People love to talk about the future like it’s the finish line. They point at you, hype you up and say you are “destined” for something big. It sounds like support, but it can feel like pressure.
That fear is not just personal. It is part of what it feels like to be a student right now. You are asked to plan your career and your life while keeping up with classes, jobs, relationships and the noise in your own head. If your mental health already runs hot, the future feels like a threat instead of a promise.
What makes it harder is that anxiety does not just live in your thoughts. It shows up in your sleep, your focus and your energy.
This is why I have stopped treating the future like one big decision. The future is a stack of small choices. It’s how you handle one rough morning, one late-night spiral, one bad grade or one awkward conversation. It’s not “Will I be OK in four years?” It’s “What can I do today so tomorrow is not worse?”

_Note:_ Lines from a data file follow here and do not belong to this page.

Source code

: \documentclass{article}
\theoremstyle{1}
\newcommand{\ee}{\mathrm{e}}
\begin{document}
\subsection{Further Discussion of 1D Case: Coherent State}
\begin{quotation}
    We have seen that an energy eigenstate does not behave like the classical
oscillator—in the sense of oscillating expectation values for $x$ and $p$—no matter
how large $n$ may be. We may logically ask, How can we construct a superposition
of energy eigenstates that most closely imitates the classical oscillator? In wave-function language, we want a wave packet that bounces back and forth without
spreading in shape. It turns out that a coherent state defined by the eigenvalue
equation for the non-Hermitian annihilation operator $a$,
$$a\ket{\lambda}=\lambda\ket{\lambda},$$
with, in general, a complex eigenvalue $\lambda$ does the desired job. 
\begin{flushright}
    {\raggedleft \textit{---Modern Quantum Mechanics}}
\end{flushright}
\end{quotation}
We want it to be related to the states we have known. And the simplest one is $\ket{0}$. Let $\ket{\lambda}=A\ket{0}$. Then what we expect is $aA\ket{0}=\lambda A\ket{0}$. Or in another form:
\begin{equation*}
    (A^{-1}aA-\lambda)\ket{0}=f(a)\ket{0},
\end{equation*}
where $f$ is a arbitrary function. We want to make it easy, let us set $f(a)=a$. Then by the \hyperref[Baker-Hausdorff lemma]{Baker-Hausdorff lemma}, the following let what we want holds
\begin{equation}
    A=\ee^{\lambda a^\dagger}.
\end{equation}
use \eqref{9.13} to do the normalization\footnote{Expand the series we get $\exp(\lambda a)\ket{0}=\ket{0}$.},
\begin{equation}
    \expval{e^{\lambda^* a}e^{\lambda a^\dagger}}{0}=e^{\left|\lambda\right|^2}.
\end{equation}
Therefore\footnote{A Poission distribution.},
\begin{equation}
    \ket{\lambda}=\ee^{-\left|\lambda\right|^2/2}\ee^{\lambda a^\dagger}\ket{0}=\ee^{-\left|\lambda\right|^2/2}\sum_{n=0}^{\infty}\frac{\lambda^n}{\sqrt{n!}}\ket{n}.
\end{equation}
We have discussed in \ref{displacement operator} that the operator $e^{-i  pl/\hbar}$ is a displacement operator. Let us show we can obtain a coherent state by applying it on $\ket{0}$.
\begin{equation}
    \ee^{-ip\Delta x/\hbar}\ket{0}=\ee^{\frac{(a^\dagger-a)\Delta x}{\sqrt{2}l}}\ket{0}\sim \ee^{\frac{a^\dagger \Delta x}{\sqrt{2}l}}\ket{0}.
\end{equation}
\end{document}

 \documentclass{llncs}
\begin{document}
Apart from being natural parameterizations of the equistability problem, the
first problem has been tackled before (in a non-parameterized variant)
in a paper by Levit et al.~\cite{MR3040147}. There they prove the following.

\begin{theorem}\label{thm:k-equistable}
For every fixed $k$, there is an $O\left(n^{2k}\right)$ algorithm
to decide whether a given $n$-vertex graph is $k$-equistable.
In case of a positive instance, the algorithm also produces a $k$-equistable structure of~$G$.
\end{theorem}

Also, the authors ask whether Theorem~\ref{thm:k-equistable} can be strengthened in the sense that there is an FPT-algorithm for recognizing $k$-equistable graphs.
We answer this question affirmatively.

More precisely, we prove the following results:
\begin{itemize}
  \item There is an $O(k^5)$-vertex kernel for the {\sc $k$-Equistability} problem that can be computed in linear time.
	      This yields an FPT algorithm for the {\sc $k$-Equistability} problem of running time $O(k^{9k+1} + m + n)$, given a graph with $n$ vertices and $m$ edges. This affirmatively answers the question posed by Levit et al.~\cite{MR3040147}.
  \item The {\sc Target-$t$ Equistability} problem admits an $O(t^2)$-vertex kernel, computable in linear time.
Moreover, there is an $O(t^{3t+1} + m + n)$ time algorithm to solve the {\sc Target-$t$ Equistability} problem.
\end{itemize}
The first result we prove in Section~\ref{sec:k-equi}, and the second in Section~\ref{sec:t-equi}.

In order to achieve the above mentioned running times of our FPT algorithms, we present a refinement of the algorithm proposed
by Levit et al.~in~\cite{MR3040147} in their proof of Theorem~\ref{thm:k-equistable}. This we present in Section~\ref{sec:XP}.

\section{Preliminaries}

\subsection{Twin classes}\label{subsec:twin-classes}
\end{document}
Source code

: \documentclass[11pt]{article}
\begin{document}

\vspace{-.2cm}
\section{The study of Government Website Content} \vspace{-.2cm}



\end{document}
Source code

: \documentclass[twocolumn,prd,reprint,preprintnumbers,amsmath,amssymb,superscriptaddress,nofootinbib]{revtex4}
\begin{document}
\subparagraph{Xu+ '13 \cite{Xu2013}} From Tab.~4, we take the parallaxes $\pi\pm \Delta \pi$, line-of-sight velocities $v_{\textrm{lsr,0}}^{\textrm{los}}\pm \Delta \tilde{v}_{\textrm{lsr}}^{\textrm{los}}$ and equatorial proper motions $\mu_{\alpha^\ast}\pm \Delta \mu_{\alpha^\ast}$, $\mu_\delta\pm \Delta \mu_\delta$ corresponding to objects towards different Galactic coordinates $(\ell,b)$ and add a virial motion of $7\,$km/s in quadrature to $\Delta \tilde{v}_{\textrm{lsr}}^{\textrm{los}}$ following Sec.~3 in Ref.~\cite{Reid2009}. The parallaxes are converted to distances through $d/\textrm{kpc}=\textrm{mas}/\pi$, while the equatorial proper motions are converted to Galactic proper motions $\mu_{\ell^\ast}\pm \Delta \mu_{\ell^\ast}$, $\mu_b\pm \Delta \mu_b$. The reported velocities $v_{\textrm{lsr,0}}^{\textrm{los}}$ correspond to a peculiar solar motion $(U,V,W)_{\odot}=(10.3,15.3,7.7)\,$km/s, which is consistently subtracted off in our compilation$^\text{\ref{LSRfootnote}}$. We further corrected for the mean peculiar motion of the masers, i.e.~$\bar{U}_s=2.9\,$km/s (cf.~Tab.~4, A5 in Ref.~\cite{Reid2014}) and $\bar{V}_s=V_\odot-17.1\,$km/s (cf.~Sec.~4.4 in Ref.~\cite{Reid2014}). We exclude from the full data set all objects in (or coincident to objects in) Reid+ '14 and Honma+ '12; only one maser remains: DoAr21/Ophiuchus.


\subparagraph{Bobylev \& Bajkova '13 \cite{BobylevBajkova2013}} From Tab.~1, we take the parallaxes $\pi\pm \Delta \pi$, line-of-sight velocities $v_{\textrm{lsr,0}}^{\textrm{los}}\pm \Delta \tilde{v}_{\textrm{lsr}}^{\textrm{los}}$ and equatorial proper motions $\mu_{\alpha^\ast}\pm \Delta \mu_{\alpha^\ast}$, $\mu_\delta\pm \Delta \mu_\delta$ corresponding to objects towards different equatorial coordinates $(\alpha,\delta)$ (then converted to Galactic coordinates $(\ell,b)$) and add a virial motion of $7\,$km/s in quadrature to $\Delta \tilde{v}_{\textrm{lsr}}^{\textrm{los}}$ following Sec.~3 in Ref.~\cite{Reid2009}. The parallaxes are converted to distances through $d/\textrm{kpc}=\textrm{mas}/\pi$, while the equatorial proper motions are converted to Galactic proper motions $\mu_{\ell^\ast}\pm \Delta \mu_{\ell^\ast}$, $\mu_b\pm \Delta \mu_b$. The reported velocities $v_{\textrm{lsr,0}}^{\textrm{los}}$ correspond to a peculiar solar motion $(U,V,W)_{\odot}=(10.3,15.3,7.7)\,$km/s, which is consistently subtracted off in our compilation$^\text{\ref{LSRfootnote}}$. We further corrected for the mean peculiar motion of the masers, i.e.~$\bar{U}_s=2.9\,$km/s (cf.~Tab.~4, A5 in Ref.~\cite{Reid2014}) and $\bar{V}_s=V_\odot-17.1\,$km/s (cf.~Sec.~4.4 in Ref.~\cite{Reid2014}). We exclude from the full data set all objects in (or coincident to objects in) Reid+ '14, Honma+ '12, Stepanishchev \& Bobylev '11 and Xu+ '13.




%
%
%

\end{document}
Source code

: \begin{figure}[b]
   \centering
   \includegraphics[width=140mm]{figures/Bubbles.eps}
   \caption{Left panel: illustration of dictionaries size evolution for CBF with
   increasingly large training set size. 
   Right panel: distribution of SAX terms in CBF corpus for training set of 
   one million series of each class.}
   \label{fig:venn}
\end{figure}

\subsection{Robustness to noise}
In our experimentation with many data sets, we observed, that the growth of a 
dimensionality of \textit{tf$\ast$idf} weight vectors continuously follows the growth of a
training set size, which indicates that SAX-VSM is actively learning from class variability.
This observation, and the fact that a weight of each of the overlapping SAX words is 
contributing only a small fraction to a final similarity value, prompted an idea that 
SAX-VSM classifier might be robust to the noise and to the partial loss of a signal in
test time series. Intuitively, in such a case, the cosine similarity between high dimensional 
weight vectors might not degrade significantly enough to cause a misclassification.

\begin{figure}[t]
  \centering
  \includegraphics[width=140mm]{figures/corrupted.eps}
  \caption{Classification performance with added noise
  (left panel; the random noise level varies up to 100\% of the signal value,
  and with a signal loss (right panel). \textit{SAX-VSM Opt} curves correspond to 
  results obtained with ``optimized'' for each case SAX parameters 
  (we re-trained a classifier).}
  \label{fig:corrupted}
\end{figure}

A healthier future also leaves room to pivot. A lot of us arrive with one identity in mind, only for reality to edit the plan.
That can feel like failure if you believe your future is supposed to be linear. It’s not. Changing direction can be a mental health skill because it shows you are listening to yourself.
For a long time, I saw myself in politics. I loved history and debating, while people around me treated that path as if it made perfect sense for me.
Then I watched conversations turn into teams, where loyalty mattered more than the truth. In a climate where politics affects people’s rights, safety and daily lives, pretending it is all just “debate” is not being careful about how the real world works. So I didn’t lose interest, but I questioned whether this world would allow me to do meaningful work.
Studying communications is how I keep my future in my own hands. When I am writing, commentating and talking through ideas, I can turn pressure into a plan instead of letting it sit in my head. It gives me structure, purpose and a reminder that I am building something, even on days when my mind tries to tell me I am not.
So yes, the pressure still shows up. My brain can still turn life into a maze. People can keep their predictions about what I am destined to be. I do not need the fear that comes with it. I am trying to build a future that pushes me to keep going when my mind tries to convince me that one bad day can turn life into a maze.
We do not need to have our whole lives figured out; we just need to keep showing up, take care of our minds so our goals can be reached.